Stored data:
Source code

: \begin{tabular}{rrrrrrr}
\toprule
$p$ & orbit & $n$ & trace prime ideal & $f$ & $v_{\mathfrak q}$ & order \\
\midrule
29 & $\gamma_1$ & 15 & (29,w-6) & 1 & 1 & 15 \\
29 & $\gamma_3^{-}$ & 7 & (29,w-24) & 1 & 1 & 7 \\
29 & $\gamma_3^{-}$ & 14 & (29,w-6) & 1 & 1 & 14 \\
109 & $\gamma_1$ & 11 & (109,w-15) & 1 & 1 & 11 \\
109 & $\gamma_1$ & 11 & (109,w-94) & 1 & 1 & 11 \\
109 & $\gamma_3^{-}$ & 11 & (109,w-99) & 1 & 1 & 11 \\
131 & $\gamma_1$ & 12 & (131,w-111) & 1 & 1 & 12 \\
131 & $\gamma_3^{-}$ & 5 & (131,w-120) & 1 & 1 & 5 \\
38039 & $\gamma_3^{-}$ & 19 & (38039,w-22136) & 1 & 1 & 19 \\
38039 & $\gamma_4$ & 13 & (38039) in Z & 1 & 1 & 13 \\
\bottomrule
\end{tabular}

What you need to do
Could I ask you to return the records exactly and in full?

Solution for this problem
Source code

: \begin{tabular}{rrrrrrr}
\toprule
$p$ & orbit & $n$ & trace prime ideal & $f$ & $v_{\mathfrak q}$ & order \\
\midrule
29 & $\gamma_1$ & 15 & (29,w-6) & 1 & 1 & 15 \\
29 & $\gamma_3^{-}$ & 7 & (29,w-24) & 1 & 1 & 7 \\
29 & $\gamma_3^{-}$ & 14 & (29,w-6) & 1 & 1 & 14 \\
109 & $\gamma_1$ & 11 & (109,w-15) & 1 & 1 & 11 \\
109 & $\gamma_1$ & 11 & (109,w-94) & 1 & 1 & 11 \\
109 & $\gamma_3^{-}$ & 11 & (109,w-99) & 1 & 1 & 11 \\
131 & $\gamma_1$ & 12 & (131,w-111) & 1 & 1 & 12 \\
131 & $\gamma_3^{-}$ & 5 & (131,w-120) & 1 & 1 & 5 \\
38039 & $\gamma_3^{-}$ & 19 & (38039,w-22136) & 1 & 1 & 19 \\
38039 & $\gamma_4$ & 13 & (38039) in Z & 1 & 1 & 13 \\
\bottomrule
\end{tabular}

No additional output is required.